SUPPLIED MATERIAL Block Start

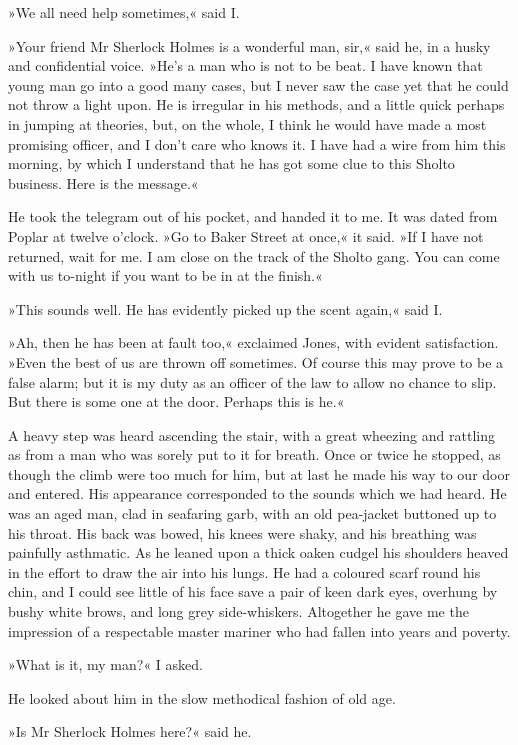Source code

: »We all need help sometimes,« said I.

»Your friend Mr Sherlock Holmes is a wonderful man, sir,« said he, in a husky and confidential voice. »He's a man who is not to be beat. I have known that young man go into a good many cases, but I never saw the case yet that he could not throw a light upon. He is irregular in his methods, and a little quick perhaps in jumping at theories, but, on the whole, I think he would have made a most promising officer, and I don't care who knows it. I have had a wire from him this morning, by which I understand that he has got some clue to this Sholto business. Here is the message.«

He took the telegram out of his pocket, and handed it to me. It was dated from Poplar at twelve o'clock. »Go to Baker Street at once,« it said. »If I have not returned, wait for me. I am close on the track of the Sholto gang. You can come with us to-night if you want to be in at the finish.«

»This sounds well. He has evidently picked up the scent again,« said I.

»Ah, then he has been at fault too,« exclaimed Jones, with evident satisfaction. »Even the best of us are thrown off sometimes. Of course this may prove to be a false alarm; but it is my duty as an officer of the law to allow no chance to slip. But there is some one at the door. Perhaps this is he.«

A heavy step was heard ascending the stair, with a great wheezing and rattling as from a man who was sorely put to it for breath. Once or twice he stopped, as though the climb were too much for him, but at last he made his way to our door and entered. His appearance corresponded to the sounds which we had heard. He was an aged man, clad in seafaring garb, with an old pea-jacket buttoned up to his throat. His back was bowed, his knees were shaky, and his breathing was painfully asthmatic. As he leaned upon a thick oaken cudgel his shoulders heaved in the effort to draw the air into his lungs. He had a coloured scarf round his chin, and I could see little of his face save a pair of keen dark eyes, overhung by bushy white brows, and long grey side-whiskers. Altogether he gave me the impression of a respectable master mariner who had fallen into years and poverty.

»What is it, my man?« I asked.

He looked about him in the slow methodical fashion of old age.

»Is Mr Sherlock Holmes here?« said he.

SUPPLIED MATERIAL Block End

REQUIRED ACTION: Each line of the entries above that contains "officer" is to be copied.

RESPONSE TO THIS TASK:
»Your friend Mr Sherlock Holmes is a wonderful man, sir,« said he, in a husky and confidential voice. »He's a man who is not to be beat. I have known that young man go into a good many cases, but I never saw the case yet that he could not throw a light upon. He is irregular in his methods, and a little quick perhaps in jumping at theories, but, on the whole, I think he would have made a most promising officer, and I don't care who knows it. I have had a wire from him this morning, by which I understand that he has got some clue to this Sholto business. Here is the message.«
»Ah, then he has been at fault too,« exclaimed Jones, with evident satisfaction. »Even the best of us are thrown off sometimes. Of course this may prove to be a false alarm; but it is my duty as an officer of the law to allow no chance to slip. But there is some one at the door. Perhaps this is he.«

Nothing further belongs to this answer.